I'm new to multithreading in Windows, so this might be a trivial question: what's the easiest way of making sure that threads perform a loop in lockstep?
I tried passing a shared array of Event
s to all threads and using WaitForMultipleObjects
at the end of the loop to synchronize them, but this gives me a deadlock after one, sometimes two, cycles. Here's a simplified version of my current code (with just two threads, but I'd like to make it scalable):
typedef struct
{
int rank;
HANDLE* step_events;
} IterationParams;
int main(int argc, char **argv)
{
// ...
IterationParams p[2];
HANDLE step_events[2];
for (int j=0; j<2; ++j)
{
step_events[j] = CreateEvent(NULL, FALSE, FALSE, NULL);
}
for (int j=0; j<2; ++j)
{
p[j].rank = j;
p[j].step_events = step_events;
AfxBeginThread(Iteration, p+j);
}
// ...
}
UINT Iteration(LPVOID pParam)
{
IterationParams* p = (IterationParams*)pParam;
int rank = p->rank;
for (int i=0; i<100; i++)
{
if (rank == 0)
{
printf("%dth iteration\n",i);
// do something
SetEvent(p->step_events[0]);
WaitForMultipleObjects(2, p->step_events, TRUE, INFINITE);
}
else if (rank == 1)
{
// do something else
SetEvent(p->step_events[1]);
WaitForMultipleObjects(2, p->step_events, TRUE, INFINITE);
}
}
return 0;
}
(I know I'm mixing C and C++, it's actually legacy C code that I'm trying to parallelize.)
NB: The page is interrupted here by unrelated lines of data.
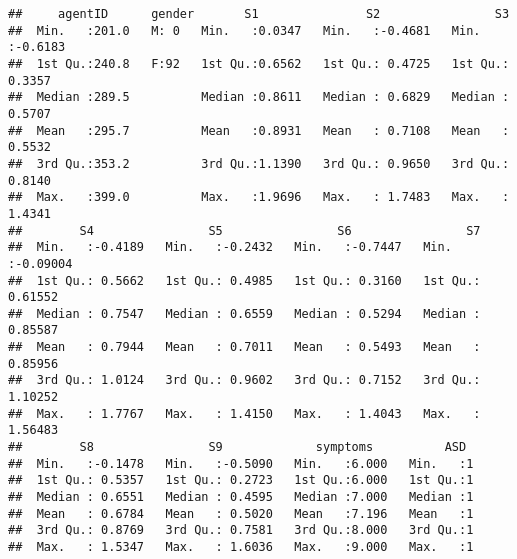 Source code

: \documentclass[]{article}
\newenvironment{Shaded}{\begin{snugshade}}{\end{snugshade}}
\newcommand{\KeywordTok}[1]{\textcolor[rgb]{0.13,0.29,0.53}{\textbf{#1}}}
\newcommand{\DecValTok}[1]{\textcolor[rgb]{0.00,0.00,0.81}{#1}}
\newcommand{\StringTok}[1]{\textcolor[rgb]{0.31,0.60,0.02}{#1}}
\newcommand{\CommentTok}[1]{\textcolor[rgb]{0.56,0.35,0.01}{\textit{#1}}}
\newcommand{\OperatorTok}[1]{\textcolor[rgb]{0.81,0.36,0.00}{\textbf{#1}}}
\newcommand{\NormalTok}[1]{#1}
\begin{document}
\begin{verbatim}
##     agentID      gender       S1               S2                S3         
##  Min.   :201.0   M: 0   Min.   :0.0347   Min.   :-0.4681   Min.   :-0.6183  
##  1st Qu.:240.8   F:92   1st Qu.:0.6562   1st Qu.: 0.4725   1st Qu.: 0.3357  
##  Median :289.5          Median :0.8611   Median : 0.6829   Median : 0.5707  
##  Mean   :295.7          Mean   :0.8931   Mean   : 0.7108   Mean   : 0.5532  
##  3rd Qu.:353.2          3rd Qu.:1.1390   3rd Qu.: 0.9650   3rd Qu.: 0.8140  
##  Max.   :399.0          Max.   :1.9696   Max.   : 1.7483   Max.   : 1.4341  
##        S4                S5                S6                S7          
##  Min.   :-0.4189   Min.   :-0.2432   Min.   :-0.7447   Min.   :-0.09004  
##  1st Qu.: 0.5662   1st Qu.: 0.4985   1st Qu.: 0.3160   1st Qu.: 0.61552  
##  Median : 0.7547   Median : 0.6559   Median : 0.5294   Median : 0.85587  
##  Mean   : 0.7944   Mean   : 0.7011   Mean   : 0.5493   Mean   : 0.85956  
##  3rd Qu.: 1.0124   3rd Qu.: 0.9602   3rd Qu.: 0.7152   3rd Qu.: 1.10252  
##  Max.   : 1.7767   Max.   : 1.4150   Max.   : 1.4043   Max.   : 1.56483  
##        S8                S9             symptoms          ASD   
##  Min.   :-0.1478   Min.   :-0.5090   Min.   :6.000   Min.   :1  
##  1st Qu.: 0.5357   1st Qu.: 0.2723   1st Qu.:6.000   1st Qu.:1  
##  Median : 0.6551   Median : 0.4595   Median :7.000   Median :1  
##  Mean   : 0.6784   Mean   : 0.5020   Mean   :7.196   Mean   :1  
##  3rd Qu.: 0.8769   3rd Qu.: 0.7581   3rd Qu.:8.000   3rd Qu.:1  
##  Max.   : 1.5347   Max.   : 1.6036   Max.   :9.000   Max.   :1
\end{verbatim}

\begin{Shaded}
\end{Shaded}
\end{document}
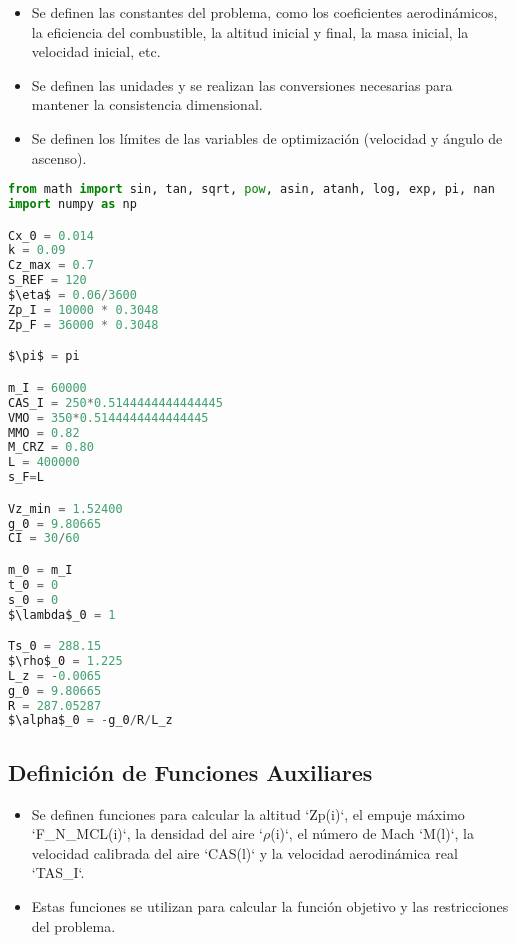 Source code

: \documentclass[fleqn]{article}
\begin{document}
\begin{itemize}
    \item Se definen las constantes del problema, como los coeficientes aerodinámicos, la eficiencia del combustible, la altitud inicial y final, la masa inicial, la velocidad inicial, etc.
    \item Se definen las unidades y se realizan las conversiones necesarias para mantener la consistencia dimensional.
    \item Se definen los límites de las variables de optimización (velocidad y ángulo de ascenso).
\end{itemize}

\begin{lstlisting}[language=Python, firstnumber=1, style = mystyle, mathescape=true]
from math import sin, tan, sqrt, pow, asin, atanh, log, exp, pi, nan
import numpy as np

Cx_0 = 0.014 
k = 0.09 
Cz_max = 0.7 
S_REF = 120 
$\eta$ = 0.06/3600  
Zp_I = 10000 * 0.3048  
Zp_F = 36000 * 0.3048  

$\pi$ = pi

m_I = 60000  
CAS_I = 250*0.5144444444444445  
VMO = 350*0.5144444444444445  
MMO = 0.82 
M_CRZ = 0.80 
L = 400000  
s_F=L

Vz_min = 1.52400  
g_0 = 9.80665  
CI = 30/60  

m_0 = m_I  
t_0 = 0  
s_0 = 0  
$\lambda$_0 = 1  

Ts_0 = 288.15  
$\rho$_0 = 1.225  
L_z = -0.0065  
g_0 = 9.80665  
R = 287.05287  
$\alpha$_0 = -g_0/R/L_z  
\end{lstlisting}


\subsection{Definición de Funciones Auxiliares}

\begin{itemize}
    \item Se definen funciones para calcular la altitud `Zp(i)`, el empuje máximo `F\_N\_MCL(i)`, la densidad del aire `$\rho$(i)`, el número de Mach `M(l)`, la velocidad calibrada del aire `CAS(l)` y la velocidad aerodinámica real `TAS\_I`.
    \item Estas funciones se utilizan para calcular la función objetivo y las restricciones del problema.
\end{itemize}
\end{document}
Reading the docs at MSDN, I think this should work. However, thread 0 only prints once, occasionally twice, and then the program hangs. Is this a correct way of synchronizing threads? If not, what would you recommend (is there really no built-in support for a barrier in MFC?).
EDIT: this solution is WRONG, even including Alessandro's fix. For example, consider this scenario:
So the question remains: how does one safely ensure that the threads stay in lockstep?
I implemented a simple C++ program for your consideration (tested in Visual Studio 2010). It is using only Win32 APIs (and standard library for console output and a bit of randomization). You should be able to drop it into a new Win32 console project (without precompiled headers), compile and run.
#include <tchar.h>
#include <windows.h>
//---------------------------------------------------------
// Defines synchronization info structure. All threads will
// use the same instance of this struct to implement randezvous/
// barrier synchronization pattern.
struct SyncInfo
{
SyncInfo(int threadsCount) : Awaiting(threadsCount), ThreadsCount(threadsCount), Semaphore(::CreateSemaphore(0, 0, 1024, 0)) {};
~SyncInfo() { ::CloseHandle(this->Semaphore); }
volatile unsigned int Awaiting; // how many threads still have to complete their iteration
const int ThreadsCount;
const HANDLE Semaphore;
};
//---------------------------------------------------------
// Thread-specific parameters. Note that Sync is a reference
// (i.e. all threads share the same SyncInfo instance).
struct ThreadParams
{
ThreadParams(SyncInfo &sync, int ordinal, int delay) : Sync(sync), Ordinal(ordinal), Delay(delay) {};
SyncInfo &Sync;
const int Ordinal;
const int Delay;
};
//---------------------------------------------------------
// Called at the end of each itaration, it will "randezvous"
// (meet) all the threads before returning (so that next
// iteration can begin). In practical terms this function
// will block until all the other threads finish their iteration.
static void RandezvousOthers(SyncInfo &sync, int ordinal)
{
if (0 == ::InterlockedDecrement(&(sync.Awaiting))) { // are we the last ones to arrive?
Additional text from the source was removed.